-- Entries supplied --
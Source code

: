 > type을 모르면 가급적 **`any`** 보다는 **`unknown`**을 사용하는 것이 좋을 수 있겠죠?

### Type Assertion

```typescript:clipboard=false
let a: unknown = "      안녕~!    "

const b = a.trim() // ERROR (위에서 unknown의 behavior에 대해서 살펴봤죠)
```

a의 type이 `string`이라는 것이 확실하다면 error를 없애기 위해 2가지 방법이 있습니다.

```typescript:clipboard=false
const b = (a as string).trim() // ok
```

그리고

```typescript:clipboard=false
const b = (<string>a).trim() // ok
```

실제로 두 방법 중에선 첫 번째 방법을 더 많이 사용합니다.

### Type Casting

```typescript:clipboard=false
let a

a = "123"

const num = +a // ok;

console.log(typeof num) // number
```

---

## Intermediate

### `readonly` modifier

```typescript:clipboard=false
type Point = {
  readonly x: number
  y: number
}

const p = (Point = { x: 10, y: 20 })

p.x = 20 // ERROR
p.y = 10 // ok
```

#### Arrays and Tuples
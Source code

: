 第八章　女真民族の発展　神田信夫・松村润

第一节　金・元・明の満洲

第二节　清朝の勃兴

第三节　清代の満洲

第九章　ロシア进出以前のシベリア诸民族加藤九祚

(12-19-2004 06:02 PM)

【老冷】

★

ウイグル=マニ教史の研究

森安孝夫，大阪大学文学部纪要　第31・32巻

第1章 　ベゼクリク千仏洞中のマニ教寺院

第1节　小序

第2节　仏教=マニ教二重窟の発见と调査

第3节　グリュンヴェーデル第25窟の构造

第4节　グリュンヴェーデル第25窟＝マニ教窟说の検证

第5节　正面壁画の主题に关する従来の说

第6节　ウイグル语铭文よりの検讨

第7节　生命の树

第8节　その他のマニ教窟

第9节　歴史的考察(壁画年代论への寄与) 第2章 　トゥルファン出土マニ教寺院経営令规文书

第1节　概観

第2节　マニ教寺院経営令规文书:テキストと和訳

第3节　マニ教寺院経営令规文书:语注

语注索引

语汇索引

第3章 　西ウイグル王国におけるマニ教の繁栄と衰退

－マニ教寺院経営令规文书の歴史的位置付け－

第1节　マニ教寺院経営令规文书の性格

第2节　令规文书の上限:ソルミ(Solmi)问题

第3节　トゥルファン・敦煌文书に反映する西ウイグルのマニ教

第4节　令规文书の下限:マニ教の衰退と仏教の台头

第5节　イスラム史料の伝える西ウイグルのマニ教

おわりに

-- Assignment --
Here you need to write out the listing above exactly, from its first line to its last.

-- Answer below --
Source code

: > type을 모르면 가급적 **`any`** 보다는 **`unknown`**을 사용하는 것이 좋을 수 있겠죠?

### Type Assertion

```typescript:clipboard=false
let a: unknown = "      안녕~!    "

const b = a.trim() // ERROR (위에서 unknown의 behavior에 대해서 살펴봤죠)
```

a의 type이 `string`이라는 것이 확실하다면 error를 없애기 위해 2가지 방법이 있습니다.

```typescript:clipboard=false
const b = (a as string).trim() // ok
```

그리고

```typescript:clipboard=false
const b = (<string>a).trim() // ok
```

실제로 두 방법 중에선 첫 번째 방법을 더 많이 사용합니다.

### Type Casting

```typescript:clipboard=false
let a

a = "123"

const num = +a // ok;

console.log(typeof num) // number
```

---

## Intermediate

### `readonly` modifier

```typescript:clipboard=false
type Point = {
  readonly x: number
  y: number
}

const p = (Point = { x: 10, y: 20 })

p.x = 20 // ERROR
p.y = 10 // ok
```

#### Arrays and Tuples
Source code

: 第八章　女真民族の発展　神田信夫・松村润

第一节　金・元・明の満洲

第二节　清朝の勃兴

第三节　清代の満洲

第九章　ロシア进出以前のシベリア诸民族加藤九祚

(12-19-2004 06:02 PM)

【老冷】

★

ウイグル=マニ教史の研究

森安孝夫，大阪大学文学部纪要　第31・32巻

第1章 　ベゼクリク千仏洞中のマニ教寺院

第1节　小序

第2节　仏教=マニ教二重窟の発见と调査

第3节　グリュンヴェーデル第25窟の构造

第4节　グリュンヴェーデル第25窟＝マニ教窟说の検证

第5节　正面壁画の主题に关する従来の说

第6节　ウイグル语铭文よりの検讨

第7节　生命の树

第8节　その他のマニ教窟

第9节　歴史的考察(壁画年代论への寄与) 第2章 　トゥルファン出土マニ教寺院経営令规文书

第1节　概観

第2节　マニ教寺院経営令规文书:テキストと和訳

第3节　マニ教寺院経営令规文书:语注

语注索引

语汇索引

第3章 　西ウイグル王国におけるマニ教の繁栄と衰退

－マニ教寺院経営令规文书の歴史的位置付け－

第1节　マニ教寺院経営令规文书の性格

第2节　令规文书の上限:ソルミ(Solmi)问题

第3节　トゥルファン・敦煌文书に反映する西ウイグルのマニ教

第4节　令规文书の下限:マニ教の衰退と仏教の台头

第5节　イスラム史料の伝える西ウイグルのマニ教

おわりに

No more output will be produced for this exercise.